I'll start with the program fee. The entire program fee for the USAC Norway program is a bit over $5000, not including a security deposit. What USAC does not tell you is that international students get to study here at the University of Oslo for free. FOR FREE. Please let that sink in. So what does this $5000 program fee buy you? It basically buys you a set of instructions to get your visa (which can be found readily online), "help" with the application to the University of Oslo that you could have completed yourself, and the feeling that you are part of a group (most of whom you never see after you start at the university). This $5000 also buys you a t-shirt and some pretty cool USAC-emblazoned luggage tags, so I'm sure that my money is being well-spent.
In addition to this $5000, you must pay for your own food (Norway has some of the most expensive groceries in the world), housing expenses (around $400-$700 per month), and your own travel fees. The program doesn't even guarantee you a pass to the city transit system, which all students use.
Two more things that USAC does not tell you about up-front are the transfer credit process (or lack thereof) and the visa requirements. I'll start with the visa:
In order to study in Norway for more than 3 months, you need an official student visa. What USAC does not tell you initially is that you must apply for your visa entirely on your own and hand in your documents IN PERSON. This is not a big problem if you live in New York, Chicago, San Francisco, or Houston. However it is a problem for the rest of us who must make an appointment at these consulates and fly out to them during the regular work week to apply for our visas.
Most study abroad programs, including all of the programs at my home university, do this service for their students. Perhaps this would have been a better use of my $5000? All relevant information about how to apply for a student visa to Norway from the United States can be found on Norway's immigration and visa website, which is called UDI: https://www.udi.no/en/want-to-apply/studies/studietillatelse/university-college-or-university/how-to-apply-for-a-residence-permit-for-a-student-at-a-university-college-or-university/?r=usa&n=n&c=usa
Now on to credit transfer. What USAC does not tell you is that there is absolutely no guarantee that your credits will transfer from the University of Oslo. This is not a problem that they can fix themselves, since they are in no way licensed to transfer credits from the ECTS (European Credit Transfer System), but it was not a problem that I was made aware of until I had already committed to the program and ASKED.
You would think that with so many students doubtlessly in the same situation every year and with more than $5000 from each student, a memo could have been made to let future students know about this significant shortcoming. If your university is like mine and only accept credits which have been been approved by a US institution, then congratulations. This program is not for you.
Yes, USAC does allow some of their programs to transfer credits through the University of Nevada, Reno. I tried to explore this option and sent about 20-odd emails to USAC staff when I first discovered that no system was in place to guarantee my credit transfer. There was literally nothing that they could do. I was eventually able to find a costly but official third-party organization called ECE that is transferring my credits for my for a significant fee of their own.

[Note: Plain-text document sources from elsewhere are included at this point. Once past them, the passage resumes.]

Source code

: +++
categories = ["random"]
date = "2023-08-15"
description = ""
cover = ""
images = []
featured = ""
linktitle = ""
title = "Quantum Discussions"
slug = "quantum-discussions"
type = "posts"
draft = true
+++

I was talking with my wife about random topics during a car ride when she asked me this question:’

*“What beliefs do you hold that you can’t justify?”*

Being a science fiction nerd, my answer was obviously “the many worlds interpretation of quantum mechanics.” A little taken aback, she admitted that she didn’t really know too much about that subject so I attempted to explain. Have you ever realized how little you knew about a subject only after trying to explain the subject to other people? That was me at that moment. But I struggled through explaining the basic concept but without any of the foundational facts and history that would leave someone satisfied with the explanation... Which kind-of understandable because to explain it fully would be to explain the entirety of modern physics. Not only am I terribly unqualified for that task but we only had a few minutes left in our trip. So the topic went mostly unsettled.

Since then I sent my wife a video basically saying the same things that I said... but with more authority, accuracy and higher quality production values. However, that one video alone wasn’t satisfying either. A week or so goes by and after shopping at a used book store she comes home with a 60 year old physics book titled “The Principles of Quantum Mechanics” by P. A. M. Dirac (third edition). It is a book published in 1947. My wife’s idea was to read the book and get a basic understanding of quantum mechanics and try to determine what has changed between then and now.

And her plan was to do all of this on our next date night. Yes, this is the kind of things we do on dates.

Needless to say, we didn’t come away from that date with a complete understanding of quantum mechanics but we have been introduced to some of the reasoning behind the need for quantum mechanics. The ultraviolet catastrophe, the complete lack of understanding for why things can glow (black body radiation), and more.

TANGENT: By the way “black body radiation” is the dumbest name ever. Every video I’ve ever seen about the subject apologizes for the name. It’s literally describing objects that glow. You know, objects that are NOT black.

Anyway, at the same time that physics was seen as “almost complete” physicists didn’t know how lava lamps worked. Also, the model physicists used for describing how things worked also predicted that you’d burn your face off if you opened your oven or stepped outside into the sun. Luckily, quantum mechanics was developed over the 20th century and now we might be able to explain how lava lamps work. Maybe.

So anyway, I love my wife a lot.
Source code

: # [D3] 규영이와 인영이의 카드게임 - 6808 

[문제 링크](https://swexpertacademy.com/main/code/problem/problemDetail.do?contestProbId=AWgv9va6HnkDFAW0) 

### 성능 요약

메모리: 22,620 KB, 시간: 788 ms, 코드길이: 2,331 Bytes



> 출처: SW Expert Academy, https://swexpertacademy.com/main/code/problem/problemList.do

In short, if you are considering Norway and looking at the option of USAC, I strongly suggest that you either reconsider your program options or apply to the University of Oslo independently as an exchange student. I can honestly assure you that it will be well-worth you time and money. Norway is a lovely country and I would not trade my time and experiences in this place for the world. However, if you consider using USAC, be prepared to accept the consequences of the details that they don't tell you.